=== What you have to do ===
Go through the records below and return each line that has "visualstudio" in it.

Document images with source code
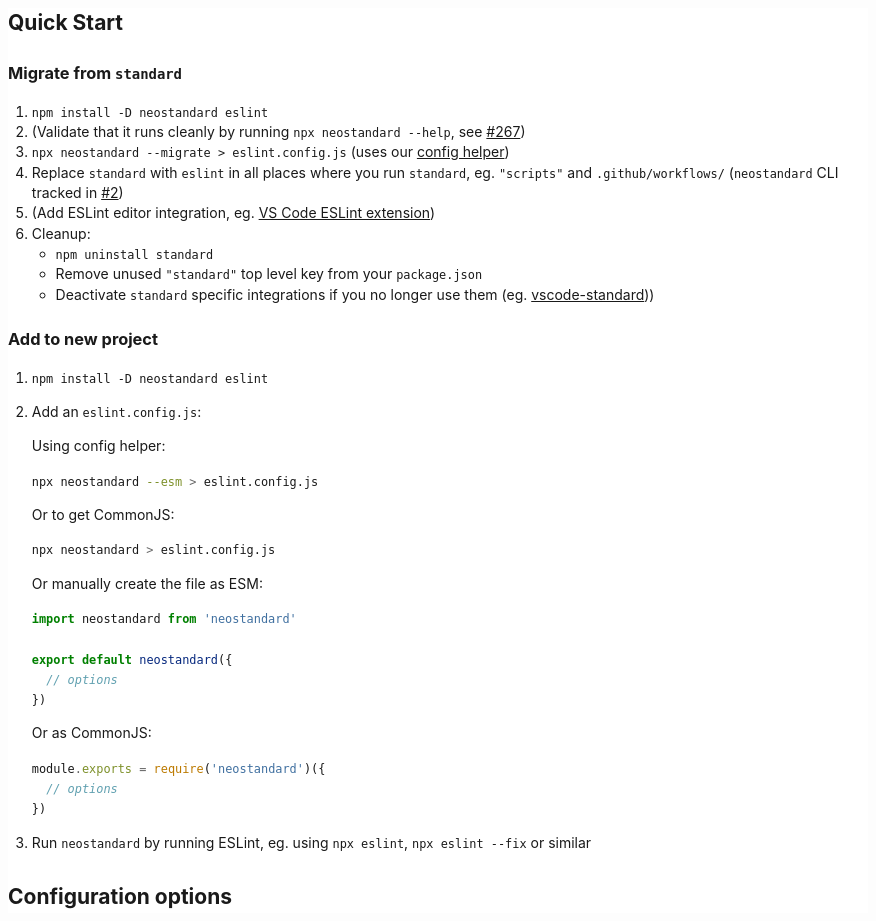 ## Quick Start

### Migrate from `standard`

1. `npm install -D neostandard eslint`
2. (Validate that it runs cleanly by running `npx neostandard --help`, see [#267](https://github.com/neostandard/neostandard/issues/267))
3. `npx neostandard --migrate > eslint.config.js` (uses our [config helper](#config-helper))
4. Replace `standard` with `eslint` in all places where you run `standard`, eg. `"scripts"` and `.github/workflows/` (`neostandard` CLI tracked in [#2](https://github.com/neostandard/neostandard/issues/2))
5. (Add ESLint editor integration, eg. [VS Code ESLint extension](https://marketplace.visualstudio.com/items?itemName=dbaeumer.vscode-eslint))
6. Cleanup:
   * `npm uninstall standard`
   * Remove unused `"standard"` top level key from your `package.json`
   * Deactivate `standard` specific integrations if you no longer use them (eg. [vscode-standard](https://marketplace.visualstudio.com/items?itemName=standard.vscode-standard)))

### Add to new project

1. `npm install -D neostandard eslint`
2. Add an `eslint.config.js`:

   Using config helper:

   ```sh
   npx neostandard --esm > eslint.config.js
   ```

   Or to get CommonJS:

   ```sh
   npx neostandard > eslint.config.js
   ```

   Or manually create the file as ESM:

   ```js
   import neostandard from 'neostandard'

   export default neostandard({
     // options
   })
   ```

   Or as CommonJS:

   ```js
   module.exports = require('neostandard')({
     // options
   })
   ```
3. Run `neostandard` by running ESLint, eg. using `npx eslint`, `npx eslint --fix` or similar

## Configuration options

=== Answer ===
5. (Add ESLint editor integration, eg. [VS Code ESLint extension](https://marketplace.visualstudio.com/items?itemName=dbaeumer.vscode-eslint))
   * Deactivate `standard` specific integrations if you no longer use them (eg. [vscode-standard](https://marketplace.visualstudio.com/items?itemName=standard.vscode-standard)))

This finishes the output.